Friday, April 3, 2009

Grilled Radicchio Salad

I'm glad you got out of town for a few days, Mom.

I invented a salad. I guess this means my cooking slump is over. I don't know if Lawson loves it as much as I do; he is not as into bitter leafy things as I. Too bad for him.

I've grilled radicchio before, but I was never successful at tempering its bitterness very well. This works, though. It accompanies easy grilled meals well, too, because you do most of the speedy prep ahead of time, then grill the radicchio along with your burgers or sausage or whatever right before serving.

Toss together and set aside at room temperature for at least an hour:
  • cherry tomatoes, halved (or chopped good summer tomatoes, when available)
  • sugar snap peas, de-stringed, halved if desired
  • balsamic vinegar
  • olive oil
  • merest hint of salt
  • pepper
Then quarter one head of radicchio and lightly spray all sides with olive oil cooking spray. Grill quarters over direct but not too high gas or coals, turning as needed, until radicchio is browned but not charred.

Cut grilled radicchio pieces roughly with scissors, toss with tomato mixture, and serve.
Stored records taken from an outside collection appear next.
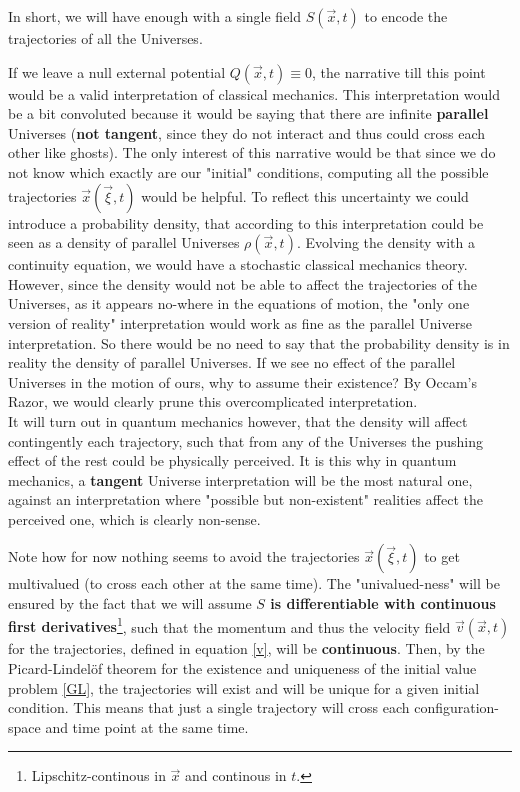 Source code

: \documentclass[11pt, a4paper]{article} %
\DeclareRobustCommand{\mybox}[2][gray!10]{%
\begin{tcolorbox}[   %
        left=0.2cm,
        right=0.2cm,
        top=0.15cm,
        bottom=0.15cm,
        colback=#1,
        colframe=#1,
        width=\dimexpr\textwidth\relax, 
        enlarge left by=0mm,
        boxsep=5pt,
        arc=0pt,outer arc=0pt,
        ]
        #2
\end{tcolorbox}
}
\begin{document}
In short, we will have enough with a single field $S(\vec{x},t)$ to encode the trajectories of all the Universes.


\mybox{
If we leave a null external potential $Q(\vec{x},t)\equiv 0$, the narrative till this point would be a valid interpretation of classical mechanics. This interpretation would be a bit convoluted because it would be saying that there are infinite {\bf parallel} Universes ({\bf not tangent}, since they do not interact and thus could cross each other like ghosts). The only interest of this narrative would be that since we do not know which exactly are our "initial" conditions, computing all the possible trajectories $\vec{x}(\vec{\xi},t)$ would be helpful. To reflect this uncertainty we could introduce a probability density, that according to this interpretation could be seen as a density of parallel Universes $\rho(\vec{x},t)$. Evolving the density with a continuity equation, we would have a stochastic classical mechanics theory. \\

However, since the density would not be able to affect the trajectories of the Universes, as it appears no-where in the equations of motion, the "only one version of reality" interpretation would work as fine as the parallel Universe interpretation. So there would be no need to say that the probability density is in reality the density of parallel Universes. If we see no effect of the parallel Universes in the motion of ours, why to assume their existence? By Occam's Razor, we would clearly prune this overcomplicated interpretation.\\

It will turn out in quantum mechanics however, that the density will affect contingently each trajectory, such that from any of the Universes the pushing effect of the rest could be physically perceived. It is this why in quantum mechanics, a {\bf tangent} Universe interpretation will be the most natural one, against an interpretation where "possible but non-existent" realities affect the perceived one, which is clearly non-sense.
}

Note how for now nothing seems to avoid the trajectories $\vec	{x}(\vec{\xi},t)$ to get multivalued (to cross each other at the same time). The "univalued-ness" will be ensured by the fact that we will assume {\bf $S$ is differentiable with continuous first derivatives}\footnote{Lipschitz-continous in $\vec{x}$ and continous in $t$.}, such that the momentum and thus the velocity field $\vec{v}(\vec{x},t)$ for the trajectories, defined in equation \eqref{v}, will be {\bf continuous}. Then, by the Picard-Lindelöf theorem for the existence and uniqueness of the initial value problem \eqref{GL}, the trajectories will exist and will be unique for a given initial condition. This means that just a single trajectory will cross each configuration-space and time point at the same time. 
\end{document}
The picture is blurry because my camera sucks. I am in the market for a new one.

Thursday, July 10, 2008

Day 4: Carolina Food Only


I'm settled in now after a few days of tumult. Tonight we ate:
  • Biscuits made from Adluh Self-Rising Flour, Caw Caw Creek bacon drippings, and Happy Cow Creamery milk
  • Pink eyed peas, already hulled, from Rosewood Market. I cooked them with a little bacon fat, a garden okra pod, and water, with a piece of bacon crumbled on top at the end.
  • A caprese salad of garden tomatoes, garden basil, and Happy Cow Creamery mozzarella
Lawson thought the biscuits tasted too bacony, but I thought they were fine -- I've not eaten a lot of biscuits in my life, so I don't really have a standard. I'll eat one tomorrow with fig preserves and decide whether the bacon interferes with that treatment.
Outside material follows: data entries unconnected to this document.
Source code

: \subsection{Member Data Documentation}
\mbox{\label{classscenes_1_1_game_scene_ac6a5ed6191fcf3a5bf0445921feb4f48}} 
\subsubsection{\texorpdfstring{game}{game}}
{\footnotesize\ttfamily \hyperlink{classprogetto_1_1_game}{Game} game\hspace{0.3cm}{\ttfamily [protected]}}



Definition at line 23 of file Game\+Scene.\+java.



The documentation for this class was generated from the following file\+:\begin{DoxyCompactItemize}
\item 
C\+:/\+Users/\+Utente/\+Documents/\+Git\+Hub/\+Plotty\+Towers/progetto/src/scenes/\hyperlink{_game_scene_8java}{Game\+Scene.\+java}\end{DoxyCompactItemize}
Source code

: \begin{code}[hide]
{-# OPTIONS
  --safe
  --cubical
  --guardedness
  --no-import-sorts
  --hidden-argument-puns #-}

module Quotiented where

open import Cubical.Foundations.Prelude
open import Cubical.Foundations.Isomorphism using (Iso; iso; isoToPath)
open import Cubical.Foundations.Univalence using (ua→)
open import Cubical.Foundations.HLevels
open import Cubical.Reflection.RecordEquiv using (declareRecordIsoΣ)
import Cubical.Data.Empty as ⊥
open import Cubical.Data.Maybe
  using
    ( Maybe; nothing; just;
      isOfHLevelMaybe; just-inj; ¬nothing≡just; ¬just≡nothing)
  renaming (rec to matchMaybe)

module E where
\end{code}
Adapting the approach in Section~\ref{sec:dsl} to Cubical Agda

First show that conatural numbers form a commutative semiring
Last night we drank a bottle of Biltmore Estate red table wine, which was actually really decent. At $11, however, it was way out of my wine price range. You know those lists of The Best Wines Under $25? Yeah. I have a personal cap of $8, with occasional forays up to $10 if I balance those out with enough $4 bottles. Do I appreciate fancier wines? Yes. Are some of those $7 wines really good? Yes. $25 my foot. But anyway, yes, North Carolina wine was pretty tasty.

Sunday, July 6, 2008

White Acre Peas


Lately I've been learning more about Southern peas, which are beans, and include things like black-eyes peas, crowder peas, field peas, and these white acre peas. I think. I'm having a hard time sorting out the taxonomies and the regional variations and figuring out what's going on from my halfhearted internet research. This might need to become a real, carefully researched article.
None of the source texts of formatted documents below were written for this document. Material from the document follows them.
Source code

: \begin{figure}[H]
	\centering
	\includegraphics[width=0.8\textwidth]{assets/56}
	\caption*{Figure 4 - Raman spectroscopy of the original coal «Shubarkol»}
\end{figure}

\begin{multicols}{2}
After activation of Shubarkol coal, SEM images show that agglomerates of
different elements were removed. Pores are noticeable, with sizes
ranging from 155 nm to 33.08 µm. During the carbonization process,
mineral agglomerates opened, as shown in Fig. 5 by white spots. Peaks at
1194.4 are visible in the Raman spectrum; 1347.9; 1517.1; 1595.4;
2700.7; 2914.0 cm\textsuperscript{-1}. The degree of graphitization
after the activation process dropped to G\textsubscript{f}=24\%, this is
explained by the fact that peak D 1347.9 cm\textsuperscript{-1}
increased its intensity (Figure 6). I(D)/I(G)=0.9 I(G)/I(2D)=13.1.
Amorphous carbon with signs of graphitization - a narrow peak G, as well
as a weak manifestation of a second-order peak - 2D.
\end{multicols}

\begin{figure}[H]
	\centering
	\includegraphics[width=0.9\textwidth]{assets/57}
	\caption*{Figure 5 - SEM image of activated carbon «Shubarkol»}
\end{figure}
Anyway, all these pea-beans have been amazing so far. This batch I cooked with just a little bacon, a few garden okra, and some water. I rendered the bacon, added the water and peas and okra, and gave it about 25 minutes at a half-covered simmer. We had it with grits and tomatoes.

Friday, June 13, 2008

First Okra of the Year


And so it begins again.

I picked up some local crowder peas at the Rosewood Market and cooked them very simply with bacon, salt, and the first two okra pods of the season. And I understood this time what's so special about crowder peas. Lawson describes it as a metallic flavor, and yes, there's a brassy freshness even after 25 minutes of cooking. They taste sort of like fresh peas and sort of like dried beans. Very exciting. We ate them with cold smoked chicken and a simple green salad.

I am impatient for more garden okra. I almost became unprofessional yesterday while interviewing a lady who represents a certain organization that promotes local food when she told me she doesn't like okra. What? She's only lived here a year, though. I guess it took me a few more years than that to come around. She was very neat otherwise. But okra. OKRA.